Liberian English

Varieties- Liberian Pidgin English

Variation: Liberian Pidgin English

As noted in a past post Liberian English/Koloqua should be understood as encompassing a continuum. This means that while there are distinct variations of Liberian English, they don’t necessarily make up an entire distinct whole, nor do individuals necessarily represent or use only one of these varieties. Hancock (1971) and Singler (1982) refer to these varieties as “idealizations” seemingly borrowing from Weber the notion of “ideal type.” The use of each variety is partly based on context or occasion, though not everyone would use that variety within each specific context. It should also again be noted that these different varieties don’t necessarily infer a lack of fluency in English, as individuals/speakers can be “wholly fluent in each variety” (Singler, 1981, p.19).

Singler (1982) notes that there five factors that influence how and when an individual uses a particular variety. These five factors lead to “less standard-like speech” (p.16). These five factors include:

  • 1) Less serious and informal occasions or events.
  • 2) If the speaker knows the listener well.
  • 3) If the listener displays less-standard like features in their speech.
  • 4) If the listener is Liberian.
  • 5) If the speaker is emotionally involved or excited in what they are saying.

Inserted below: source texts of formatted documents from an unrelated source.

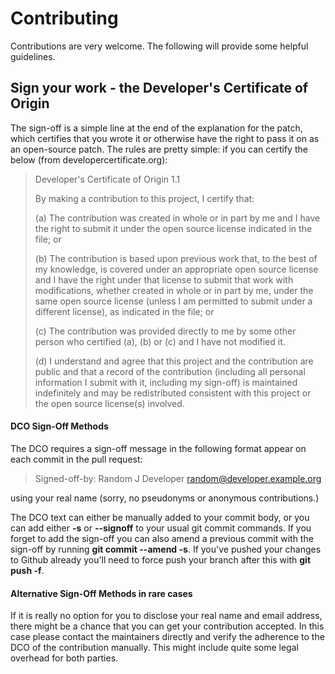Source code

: # Contributing

Contributions are very welcome. The following will provide some helpful guidelines.

##  Sign your work - the Developer's Certificate of Origin
The sign-off is a simple line at the end of the explanation for the patch, which certifies that you wrote it or otherwise have the right to pass it on as an open-source patch. The rules are pretty simple: if you can certify the below (from developercertificate.org):
 
> Developer's Certificate of Origin 1.1
>
> By making a contribution to this project, I certify that:
>
> (a) The contribution was created in whole or in part by me and I
>     have the right to submit it under the open source license
>     indicated in the file; or
>
> (b) The contribution is based upon previous work that, to the best
>     of my knowledge, is covered under an appropriate open source
>     license and I have the right under that license to submit that
>     work with modifications, whether created in whole or in part
>     by me, under the same open source license (unless I am
>     permitted to submit under a different license), as indicated
>     in the file; or
>
> (c) The contribution was provided directly to me by some other
>     person who certified (a), (b) or (c) and I have not modified
>     it.
>
> (d) I understand and agree that this project and the contribution
>     are public and that a record of the contribution (including all
>     personal information I submit with it, including my sign-off) is
>     maintained indefinitely and may be redistributed consistent with
>     this project or the open source license(s) involved.
 
#### DCO Sign-Off Methods
 
The DCO requires a sign-off message in the following format appear on each commit in the pull request:
 
> Signed-off-by: Random J Developer <random@developer.example.org>
 
using your real name (sorry, no pseudonyms or anonymous contributions.)
 
The DCO text can either be manually added to your commit body, or you can add either **-s** or **--signoff** to your usual git commit commands. If you forget to add the sign-off you can also amend a previous commit with the sign-off by running **git commit --amend -s**. If you've pushed your changes to Github already you'll need to force push your branch after this with **git push -f**.

#### Alternative Sign-Off Methods in rare cases
 
If it is really no option for you to disclose your real name and email address, there might be a chance that you can get your contribution accepted. In this case please contact the maintainers directly and verify the adherence to the DCO of the contribution manually. This might include quite some legal overhead for both parties.
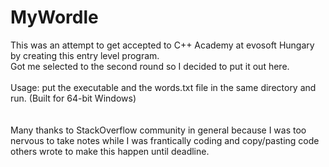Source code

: # MyWordle

This was an attempt to get accepted to C++ Academy at evosoft Hungary by creating this entry level program.<br>
Got me selected to the second round so I decided to put it out here.<br><br>
Usage: put the executable and the words.txt file in the same directory and run. (Built for 64-bit Windows)<br><br><br>
Many thanks to StackOverflow community in general because I was too nervous to take notes while I was frantically coding and copy/pasting code others wrote to make this happen until deadline.
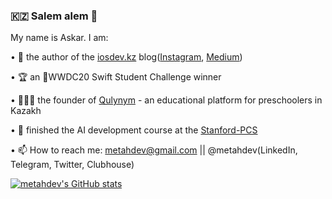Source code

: ### 🇰🇿 Salem alem 👋 

My name is Askar. I am: 

• 📠 the author of the [iosdev.kz](https://iosdev.kz) blog([Instagram](https://instagram.com/iosdev.kz), [Medium](https://iosdev-kz.medium.com))

• 🏆 an WWDC20 Swift Student Challenge winner

• 👨🏻‍💻 the founder of [Qulynym](https://apps.apple.com/ru/app/qulynym/id1535210352) - an educational platform for preschoolers in Kazakh 

• 🤖 finished the AI development course at the [Stanford-PCS](https://spcs.stanford.edu)

• 📫 How to reach me: metahdev@gmail.com || @metahdev(LinkedIn, Telegram, Twitter, Clubhouse)

[![metahdev's GitHub stats](https://github-readme-stats.vercel.app/api?username=metahdev)](https://github.com/anuraghazra/github-readme-stats)

<!--
**MetahCoder/MetahCoder** is a ✨ _special_ ✨ repository because its `README.md` (this file) appears on your GitHub profile.

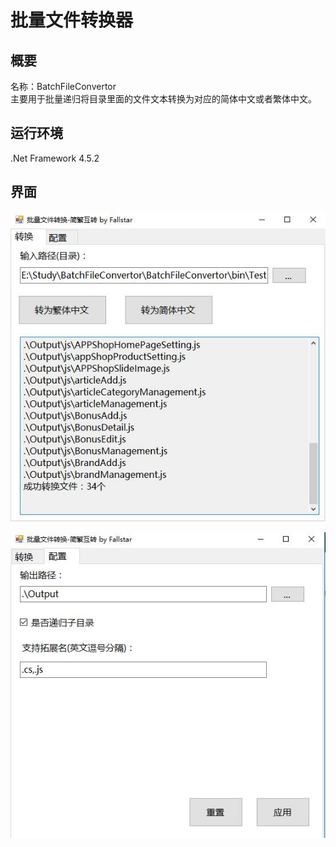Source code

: # 批量文件转换器

## 概要
名称：BatchFileConvertor        
主要用于批量递归将目录里面的文件文本转换为对应的简体中文或者繁体中文。

## 运行环境
.Net Framework 4.5.2   


## 界面

![shot](/Assets/Shot1.jpg "shot")


![shot](/Assets/Shot2.jpg "shot")
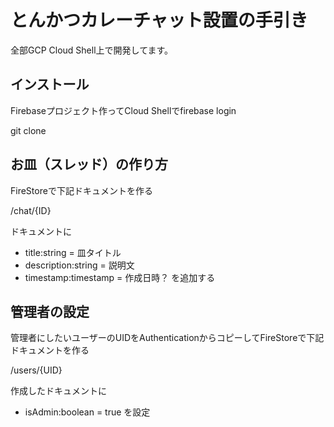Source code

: # とんかつカレーチャット設置の手引き
全部GCP Cloud Shell上で開発してます。

## インストール 
Firebaseプロジェクト作ってCloud Shellでfirebase login

git clone

## お皿（スレッド）の作り方
FireStoreで下記ドキュメントを作る

/chat/{ID}

ドキュメントに
- title:string = 皿タイトル
- description:string = 説明文
- timestamp:timestamp = 作成日時？
を追加する

## 管理者の設定
管理者にしたいユーザーのUIDをAuthenticationからコピーしてFireStoreで下記ドキュメントを作る

/users/{UID}

作成したドキュメントに
- isAdmin:boolean = true
を設定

Liberian Pidgin English (LPE):

In the case of Singler’s (1982) taxonomy Liberian Pidgin English is described as the “least standard-like” or the most highly pidginized variety. LPE is often broken down into two subtypes, “Kru Pidgin English” (“Krumen” and “Kru” which refers broadly to sea or crewmen) and “Soldier English” (historically refers to individuals who joined the military or Firestone plantation despite having any formal English training).  Singler describes these pidginized language varities as having a vocabulary and grammar that comes from English (grammar is simplified, demonstrated by the absence of inflections such as verb endings) while the pronunciation comes from the speakers first or native language. The most highly pidginized varieties in Singler’s definition use the simplest or least inflected grammar (Example- “We de eat bread” instead of “We are eating bread”).

Besides using simpler grammar, other defining characteristics of LPE include:

  • 1) Lacking gender distinction (meaning no differentiation between male and female, instead use of “I” or “he”)
  • 2) Does not use a negator (use of “no” instead of “did not”)
  • 3) Uses “for” instead of “to” (example- “He go for work”)
  • 4) Uses/treats adjectives as a type of verb
  • 5) Copula (forms of “be”) are simplified and often absent (example- “He be my mother”; “He old”). Also the copula “de” is used for locational constructions (“He de for work”).

Pronunciation in LPE adopts many of the same rules/sounds as the other varieties, though it is more heavily influenced by the speakers native/first language. Given this heavy adoption of the first language, it is often associated or seen as a characteristic of a person’s education level (we should be reminded that the varieties of Liberian English are heavily raced and classed). The varieties of pronunciation within LPE and between the varieties will be further analyzed upon the completion of a breakdown of the varieties.